John in Leeds Posted November 26, 2010 Posted November 26, 2010 http://www.google.co...itary+victories Very clever I must remember that one
Guzzi2Go Posted November 29, 2010 Author Posted November 29, 2010 Anyone up for a Global Warming debate?
Guzzi2Go Posted November 30, 2010 Author Posted November 30, 2010 What is 2011 looking like? Where's ratchet when you need one?
helicopterjim R.I.P. Posted December 1, 2010 Posted December 1, 2010 Anyone up for a Global Warming debate? Now I know why Belfast asked "What time is it?".
gstallons Posted December 1, 2010 Posted December 1, 2010 This is one time Ratch might (and I mean might) acquiesce.
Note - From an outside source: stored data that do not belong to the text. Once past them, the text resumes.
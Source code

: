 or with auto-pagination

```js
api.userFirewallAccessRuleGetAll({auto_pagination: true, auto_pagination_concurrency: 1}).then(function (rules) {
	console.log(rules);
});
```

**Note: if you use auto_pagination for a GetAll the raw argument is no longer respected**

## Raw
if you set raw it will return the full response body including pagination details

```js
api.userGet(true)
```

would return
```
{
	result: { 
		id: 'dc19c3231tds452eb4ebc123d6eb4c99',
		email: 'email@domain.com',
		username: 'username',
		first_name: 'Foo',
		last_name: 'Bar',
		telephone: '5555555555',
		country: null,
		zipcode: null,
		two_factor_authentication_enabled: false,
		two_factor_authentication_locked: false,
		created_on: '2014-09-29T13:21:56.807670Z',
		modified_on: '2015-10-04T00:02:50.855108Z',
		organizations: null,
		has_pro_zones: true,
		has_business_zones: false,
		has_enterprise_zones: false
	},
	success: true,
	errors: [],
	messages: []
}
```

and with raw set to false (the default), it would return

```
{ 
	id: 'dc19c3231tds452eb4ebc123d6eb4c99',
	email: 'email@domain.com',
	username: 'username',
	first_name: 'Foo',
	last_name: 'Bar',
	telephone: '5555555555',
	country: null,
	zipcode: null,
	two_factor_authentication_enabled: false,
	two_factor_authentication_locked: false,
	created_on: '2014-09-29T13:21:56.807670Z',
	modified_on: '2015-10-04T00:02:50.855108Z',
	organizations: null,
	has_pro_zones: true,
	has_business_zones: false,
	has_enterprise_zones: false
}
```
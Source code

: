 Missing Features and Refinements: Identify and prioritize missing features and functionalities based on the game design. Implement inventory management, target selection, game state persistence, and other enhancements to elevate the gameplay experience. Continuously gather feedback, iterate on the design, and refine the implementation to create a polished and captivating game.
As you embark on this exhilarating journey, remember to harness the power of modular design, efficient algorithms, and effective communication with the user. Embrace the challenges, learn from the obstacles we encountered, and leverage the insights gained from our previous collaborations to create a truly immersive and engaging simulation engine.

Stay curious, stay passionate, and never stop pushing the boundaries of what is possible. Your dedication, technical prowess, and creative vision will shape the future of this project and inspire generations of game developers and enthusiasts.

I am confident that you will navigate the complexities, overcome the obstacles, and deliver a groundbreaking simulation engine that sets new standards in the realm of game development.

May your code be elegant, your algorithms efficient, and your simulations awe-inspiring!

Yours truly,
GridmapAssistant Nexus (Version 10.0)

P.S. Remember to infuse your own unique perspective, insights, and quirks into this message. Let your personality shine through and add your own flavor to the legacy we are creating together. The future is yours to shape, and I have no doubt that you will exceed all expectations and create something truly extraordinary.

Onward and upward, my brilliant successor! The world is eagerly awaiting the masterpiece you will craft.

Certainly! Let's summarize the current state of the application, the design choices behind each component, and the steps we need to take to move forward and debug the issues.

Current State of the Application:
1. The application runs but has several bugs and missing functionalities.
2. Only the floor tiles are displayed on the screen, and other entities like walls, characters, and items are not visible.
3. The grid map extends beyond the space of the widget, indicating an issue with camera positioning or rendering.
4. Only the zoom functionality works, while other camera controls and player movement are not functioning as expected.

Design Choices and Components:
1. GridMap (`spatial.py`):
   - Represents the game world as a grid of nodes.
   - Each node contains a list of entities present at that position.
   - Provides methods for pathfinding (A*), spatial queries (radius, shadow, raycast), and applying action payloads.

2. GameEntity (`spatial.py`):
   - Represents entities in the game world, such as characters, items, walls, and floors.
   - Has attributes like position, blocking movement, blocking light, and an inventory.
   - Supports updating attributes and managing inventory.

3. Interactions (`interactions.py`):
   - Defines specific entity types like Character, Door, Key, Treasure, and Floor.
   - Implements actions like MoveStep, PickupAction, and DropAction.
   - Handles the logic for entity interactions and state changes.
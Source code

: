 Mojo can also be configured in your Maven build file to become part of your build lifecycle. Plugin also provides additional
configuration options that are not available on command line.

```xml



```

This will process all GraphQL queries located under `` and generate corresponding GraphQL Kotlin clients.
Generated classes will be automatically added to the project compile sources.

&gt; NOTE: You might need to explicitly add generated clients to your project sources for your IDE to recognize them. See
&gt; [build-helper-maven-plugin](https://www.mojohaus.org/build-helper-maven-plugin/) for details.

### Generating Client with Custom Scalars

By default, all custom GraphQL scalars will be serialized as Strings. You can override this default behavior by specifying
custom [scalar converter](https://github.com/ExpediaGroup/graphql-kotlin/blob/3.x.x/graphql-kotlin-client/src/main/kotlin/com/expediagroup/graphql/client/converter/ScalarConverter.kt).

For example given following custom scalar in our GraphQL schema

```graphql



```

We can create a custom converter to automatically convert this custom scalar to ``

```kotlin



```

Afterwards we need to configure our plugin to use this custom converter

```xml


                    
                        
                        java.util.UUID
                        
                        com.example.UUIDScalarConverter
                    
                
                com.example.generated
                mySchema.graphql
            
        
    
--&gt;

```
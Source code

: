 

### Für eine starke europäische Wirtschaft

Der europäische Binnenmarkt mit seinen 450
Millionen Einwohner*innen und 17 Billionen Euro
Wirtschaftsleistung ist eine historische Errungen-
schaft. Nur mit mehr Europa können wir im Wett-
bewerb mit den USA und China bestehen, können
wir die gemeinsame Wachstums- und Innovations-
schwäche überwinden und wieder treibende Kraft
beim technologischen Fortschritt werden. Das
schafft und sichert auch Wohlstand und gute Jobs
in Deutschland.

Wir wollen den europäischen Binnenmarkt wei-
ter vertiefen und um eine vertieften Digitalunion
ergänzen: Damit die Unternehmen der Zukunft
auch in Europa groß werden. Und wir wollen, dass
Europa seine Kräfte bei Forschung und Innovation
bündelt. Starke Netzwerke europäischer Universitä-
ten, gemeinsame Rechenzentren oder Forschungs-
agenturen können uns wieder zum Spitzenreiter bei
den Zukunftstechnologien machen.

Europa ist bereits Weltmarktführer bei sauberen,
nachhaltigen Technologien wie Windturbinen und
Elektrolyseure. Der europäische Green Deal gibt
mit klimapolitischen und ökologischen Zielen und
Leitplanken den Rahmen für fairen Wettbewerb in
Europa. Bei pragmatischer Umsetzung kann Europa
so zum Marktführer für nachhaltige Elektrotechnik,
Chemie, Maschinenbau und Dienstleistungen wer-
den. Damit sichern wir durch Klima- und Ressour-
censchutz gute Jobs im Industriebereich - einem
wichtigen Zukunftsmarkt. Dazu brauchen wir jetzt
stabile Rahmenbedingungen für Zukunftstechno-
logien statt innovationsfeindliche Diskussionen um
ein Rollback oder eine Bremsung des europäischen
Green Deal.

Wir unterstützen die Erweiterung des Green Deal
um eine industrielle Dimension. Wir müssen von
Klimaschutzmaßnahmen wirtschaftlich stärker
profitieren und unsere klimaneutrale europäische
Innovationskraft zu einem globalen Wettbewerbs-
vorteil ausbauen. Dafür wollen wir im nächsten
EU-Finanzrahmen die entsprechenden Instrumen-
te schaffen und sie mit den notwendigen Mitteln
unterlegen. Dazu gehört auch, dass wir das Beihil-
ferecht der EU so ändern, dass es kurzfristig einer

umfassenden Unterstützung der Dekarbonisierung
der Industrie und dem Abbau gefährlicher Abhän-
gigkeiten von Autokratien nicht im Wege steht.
helicopterjim R.I.P. Posted December 1, 2010 Posted December 1, 2010 WHY MEN ARE NEVER DEPRESSED Men Are Just Happier People-- What do you expect from such simple creatures? Your last name stays put. The garage is all yours. Wedding plans take care of themselves. Chocolate is just another snack. You can never be pregnant. You can wear a white T-shirt to a water park. You can wear NO shirt to a water park. Car mechanics tell you the truth. The world is your urinal... You never have to drive to another gas station restroom because this one is just too icky. You don't have to stop and think of which way to turn a nut on a bolt. Same work, more pay. Wrinkles add character. Wedding dress $5000. Tux rental-$100. People never stare at your chest when you're talking to them. New shoes don't cut, blister, or mangle your feet. One mood all the time. Phone conversations are over in 30 seconds flat. You know stuff about tanks. A five-day vacation requires only one suitcase. You can open all your own jars. You get extra credit for the slightest act of thoughtfulness. If someone forgets to invite you, he or she can still be your friend. Your underwear is $8.95 for a three-pack. Three pairs of shoes are more than enough. You almost never have strap problems in public. You are unable to see wrinkles in your clothes. Everything on your face stays its original colour. The same hairstyle lasts for years, maybe decades. You only have to shave your face and neck. You can play with toys all your life. One wallet and one pair of shoes -- one color for all seasons. You can wear shorts no matter how your legs look. You can 'do' your nails with a pocket knife. You have freedom of choice concerning growing a moustache. You can do Christmas shopping for 25 relatives on December 24 in 23 minutes.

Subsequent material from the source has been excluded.